• Provided data:

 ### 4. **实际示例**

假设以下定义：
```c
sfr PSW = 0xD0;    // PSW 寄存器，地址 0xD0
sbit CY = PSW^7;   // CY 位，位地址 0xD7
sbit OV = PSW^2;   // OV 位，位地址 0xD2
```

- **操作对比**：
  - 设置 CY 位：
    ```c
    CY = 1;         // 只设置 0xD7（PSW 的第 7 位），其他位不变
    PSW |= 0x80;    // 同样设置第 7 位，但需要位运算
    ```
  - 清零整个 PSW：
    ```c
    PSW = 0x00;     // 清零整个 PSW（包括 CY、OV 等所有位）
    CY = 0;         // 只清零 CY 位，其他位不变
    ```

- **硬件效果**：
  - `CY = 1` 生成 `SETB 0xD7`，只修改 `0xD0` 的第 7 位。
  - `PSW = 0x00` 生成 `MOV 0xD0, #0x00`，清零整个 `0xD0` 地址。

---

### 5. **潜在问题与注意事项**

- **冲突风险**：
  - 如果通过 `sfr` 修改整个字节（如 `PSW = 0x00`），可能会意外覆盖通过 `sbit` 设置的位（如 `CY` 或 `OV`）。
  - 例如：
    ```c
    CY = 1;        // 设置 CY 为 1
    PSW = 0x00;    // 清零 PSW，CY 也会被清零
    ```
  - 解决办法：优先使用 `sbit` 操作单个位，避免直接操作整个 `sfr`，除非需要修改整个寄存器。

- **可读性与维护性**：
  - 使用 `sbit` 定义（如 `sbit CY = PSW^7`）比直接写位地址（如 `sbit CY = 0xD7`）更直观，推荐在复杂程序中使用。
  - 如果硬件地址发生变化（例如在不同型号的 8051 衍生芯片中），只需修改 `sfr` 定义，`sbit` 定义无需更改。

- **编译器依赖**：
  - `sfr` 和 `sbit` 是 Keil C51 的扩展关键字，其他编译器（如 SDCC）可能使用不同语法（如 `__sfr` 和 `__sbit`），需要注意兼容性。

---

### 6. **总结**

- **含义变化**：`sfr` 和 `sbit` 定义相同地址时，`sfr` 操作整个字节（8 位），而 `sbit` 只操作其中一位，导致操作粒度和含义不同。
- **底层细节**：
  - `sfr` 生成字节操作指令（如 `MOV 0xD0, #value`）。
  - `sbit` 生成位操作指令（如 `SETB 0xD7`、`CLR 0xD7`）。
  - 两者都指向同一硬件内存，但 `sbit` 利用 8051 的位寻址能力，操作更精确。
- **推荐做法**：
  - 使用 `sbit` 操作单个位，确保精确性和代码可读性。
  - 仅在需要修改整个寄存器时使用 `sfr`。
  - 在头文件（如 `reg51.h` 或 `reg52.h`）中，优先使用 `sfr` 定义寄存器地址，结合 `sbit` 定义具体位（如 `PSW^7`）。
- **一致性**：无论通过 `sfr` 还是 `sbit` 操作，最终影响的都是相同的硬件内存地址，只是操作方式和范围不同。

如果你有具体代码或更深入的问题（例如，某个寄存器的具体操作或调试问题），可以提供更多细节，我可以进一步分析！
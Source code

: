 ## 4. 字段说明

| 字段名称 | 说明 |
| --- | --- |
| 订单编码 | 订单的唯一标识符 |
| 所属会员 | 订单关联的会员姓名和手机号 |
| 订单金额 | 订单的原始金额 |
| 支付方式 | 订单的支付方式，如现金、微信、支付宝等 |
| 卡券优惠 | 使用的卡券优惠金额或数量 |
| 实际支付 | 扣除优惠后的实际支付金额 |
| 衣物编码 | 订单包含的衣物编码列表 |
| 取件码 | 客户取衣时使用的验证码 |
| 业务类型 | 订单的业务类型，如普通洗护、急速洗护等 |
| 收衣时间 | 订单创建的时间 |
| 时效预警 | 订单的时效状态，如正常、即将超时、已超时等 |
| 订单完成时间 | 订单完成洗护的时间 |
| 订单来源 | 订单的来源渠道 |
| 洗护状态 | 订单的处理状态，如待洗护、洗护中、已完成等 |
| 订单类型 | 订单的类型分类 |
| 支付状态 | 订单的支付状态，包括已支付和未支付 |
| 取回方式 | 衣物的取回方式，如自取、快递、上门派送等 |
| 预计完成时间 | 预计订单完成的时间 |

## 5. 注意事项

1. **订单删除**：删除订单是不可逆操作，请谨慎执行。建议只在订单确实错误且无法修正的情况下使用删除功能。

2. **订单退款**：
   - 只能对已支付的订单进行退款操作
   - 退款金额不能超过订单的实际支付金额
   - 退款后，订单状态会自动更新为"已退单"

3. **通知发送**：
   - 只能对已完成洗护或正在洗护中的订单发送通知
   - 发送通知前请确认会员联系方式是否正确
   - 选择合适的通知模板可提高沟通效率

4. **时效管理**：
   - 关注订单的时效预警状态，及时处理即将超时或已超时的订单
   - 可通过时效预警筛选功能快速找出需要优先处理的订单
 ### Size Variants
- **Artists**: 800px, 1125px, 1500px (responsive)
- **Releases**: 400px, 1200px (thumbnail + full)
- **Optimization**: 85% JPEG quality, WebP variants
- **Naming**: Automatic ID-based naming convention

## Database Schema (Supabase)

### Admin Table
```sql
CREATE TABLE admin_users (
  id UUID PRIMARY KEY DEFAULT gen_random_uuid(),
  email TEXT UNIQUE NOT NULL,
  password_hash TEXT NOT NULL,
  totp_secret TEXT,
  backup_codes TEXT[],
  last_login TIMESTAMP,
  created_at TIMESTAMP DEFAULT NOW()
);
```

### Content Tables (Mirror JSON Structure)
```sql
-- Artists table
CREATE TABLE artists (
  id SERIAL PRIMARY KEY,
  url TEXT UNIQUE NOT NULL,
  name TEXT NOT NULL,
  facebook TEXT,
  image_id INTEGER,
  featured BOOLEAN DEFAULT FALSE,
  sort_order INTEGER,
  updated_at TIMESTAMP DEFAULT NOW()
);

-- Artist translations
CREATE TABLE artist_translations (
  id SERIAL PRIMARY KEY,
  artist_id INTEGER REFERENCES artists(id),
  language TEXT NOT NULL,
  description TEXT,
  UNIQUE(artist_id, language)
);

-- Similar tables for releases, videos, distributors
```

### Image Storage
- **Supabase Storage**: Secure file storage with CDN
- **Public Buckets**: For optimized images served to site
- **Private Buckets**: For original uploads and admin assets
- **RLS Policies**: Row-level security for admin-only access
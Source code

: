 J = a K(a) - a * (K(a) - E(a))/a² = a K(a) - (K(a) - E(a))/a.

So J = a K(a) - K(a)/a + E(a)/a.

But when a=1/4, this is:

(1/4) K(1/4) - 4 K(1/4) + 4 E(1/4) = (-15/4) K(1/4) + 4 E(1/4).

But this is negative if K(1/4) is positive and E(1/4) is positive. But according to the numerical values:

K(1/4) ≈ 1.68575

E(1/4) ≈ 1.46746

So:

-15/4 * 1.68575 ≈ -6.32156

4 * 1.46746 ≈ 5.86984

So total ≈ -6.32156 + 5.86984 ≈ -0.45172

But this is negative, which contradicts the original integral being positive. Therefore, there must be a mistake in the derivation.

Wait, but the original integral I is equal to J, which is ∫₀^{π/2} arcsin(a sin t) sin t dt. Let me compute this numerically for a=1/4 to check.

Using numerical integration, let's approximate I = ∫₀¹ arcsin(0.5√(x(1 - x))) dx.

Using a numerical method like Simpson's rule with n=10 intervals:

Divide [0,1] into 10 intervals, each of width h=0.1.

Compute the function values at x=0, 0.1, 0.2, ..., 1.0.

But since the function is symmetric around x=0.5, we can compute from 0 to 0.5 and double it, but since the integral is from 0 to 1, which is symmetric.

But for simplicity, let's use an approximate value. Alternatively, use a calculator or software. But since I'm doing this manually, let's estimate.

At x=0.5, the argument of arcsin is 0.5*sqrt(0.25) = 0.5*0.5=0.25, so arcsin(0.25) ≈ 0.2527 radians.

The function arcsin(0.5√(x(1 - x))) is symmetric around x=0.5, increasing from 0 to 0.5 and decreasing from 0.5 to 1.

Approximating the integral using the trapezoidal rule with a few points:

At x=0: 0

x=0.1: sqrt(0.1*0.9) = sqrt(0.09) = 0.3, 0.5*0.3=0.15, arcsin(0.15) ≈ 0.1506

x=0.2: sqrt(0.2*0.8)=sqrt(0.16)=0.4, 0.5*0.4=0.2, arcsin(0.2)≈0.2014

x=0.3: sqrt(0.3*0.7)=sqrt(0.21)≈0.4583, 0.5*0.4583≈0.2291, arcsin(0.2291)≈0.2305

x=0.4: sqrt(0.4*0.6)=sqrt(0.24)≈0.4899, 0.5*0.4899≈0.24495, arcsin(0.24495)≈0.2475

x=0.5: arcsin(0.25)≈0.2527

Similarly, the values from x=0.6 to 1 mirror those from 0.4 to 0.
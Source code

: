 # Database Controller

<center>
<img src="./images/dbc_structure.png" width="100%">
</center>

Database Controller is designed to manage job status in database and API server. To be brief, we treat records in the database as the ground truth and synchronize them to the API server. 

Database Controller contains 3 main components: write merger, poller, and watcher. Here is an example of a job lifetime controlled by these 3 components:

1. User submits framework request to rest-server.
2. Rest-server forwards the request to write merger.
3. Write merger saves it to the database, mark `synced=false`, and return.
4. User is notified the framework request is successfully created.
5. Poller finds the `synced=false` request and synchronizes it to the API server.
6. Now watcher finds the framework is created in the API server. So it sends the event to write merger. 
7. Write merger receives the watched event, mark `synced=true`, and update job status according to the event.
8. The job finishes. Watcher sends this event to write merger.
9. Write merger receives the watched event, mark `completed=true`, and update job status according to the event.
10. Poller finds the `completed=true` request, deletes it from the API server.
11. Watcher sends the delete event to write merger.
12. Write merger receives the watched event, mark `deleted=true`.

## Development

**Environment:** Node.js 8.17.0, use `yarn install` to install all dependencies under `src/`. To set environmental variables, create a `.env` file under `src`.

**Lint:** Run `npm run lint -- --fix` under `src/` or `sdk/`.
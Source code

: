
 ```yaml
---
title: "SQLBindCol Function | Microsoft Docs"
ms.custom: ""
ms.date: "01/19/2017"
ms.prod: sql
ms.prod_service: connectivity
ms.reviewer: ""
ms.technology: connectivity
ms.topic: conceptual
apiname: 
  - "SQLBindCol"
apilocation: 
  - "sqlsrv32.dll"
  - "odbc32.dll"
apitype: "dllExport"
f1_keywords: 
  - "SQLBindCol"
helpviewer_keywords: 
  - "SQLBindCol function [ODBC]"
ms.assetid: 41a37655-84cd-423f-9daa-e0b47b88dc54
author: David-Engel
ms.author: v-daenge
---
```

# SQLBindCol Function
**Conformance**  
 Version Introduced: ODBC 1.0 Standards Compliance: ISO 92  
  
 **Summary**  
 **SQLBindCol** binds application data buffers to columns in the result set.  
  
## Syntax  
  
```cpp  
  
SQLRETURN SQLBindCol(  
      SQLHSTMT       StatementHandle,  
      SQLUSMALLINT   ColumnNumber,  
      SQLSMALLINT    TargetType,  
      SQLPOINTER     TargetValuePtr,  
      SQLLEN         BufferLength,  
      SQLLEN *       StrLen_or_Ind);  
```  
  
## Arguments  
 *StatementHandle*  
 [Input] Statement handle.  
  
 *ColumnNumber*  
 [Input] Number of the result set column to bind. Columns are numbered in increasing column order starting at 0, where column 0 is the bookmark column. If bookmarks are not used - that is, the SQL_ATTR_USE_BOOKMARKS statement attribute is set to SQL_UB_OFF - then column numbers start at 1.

• Exercise aim:
Task for the records above: copy every line in which the word "symmetric" occurs.

• Answer section:
But since the function is symmetric around x=0.5, we can compute from 0 to 0.5 and double it, but since the integral is from 0 to 1, which is symmetric.
The function arcsin(0.5√(x(1 - x))) is symmetric around x=0.5, increasing from 0 to 0.5 and decreasing from 0.5 to 1.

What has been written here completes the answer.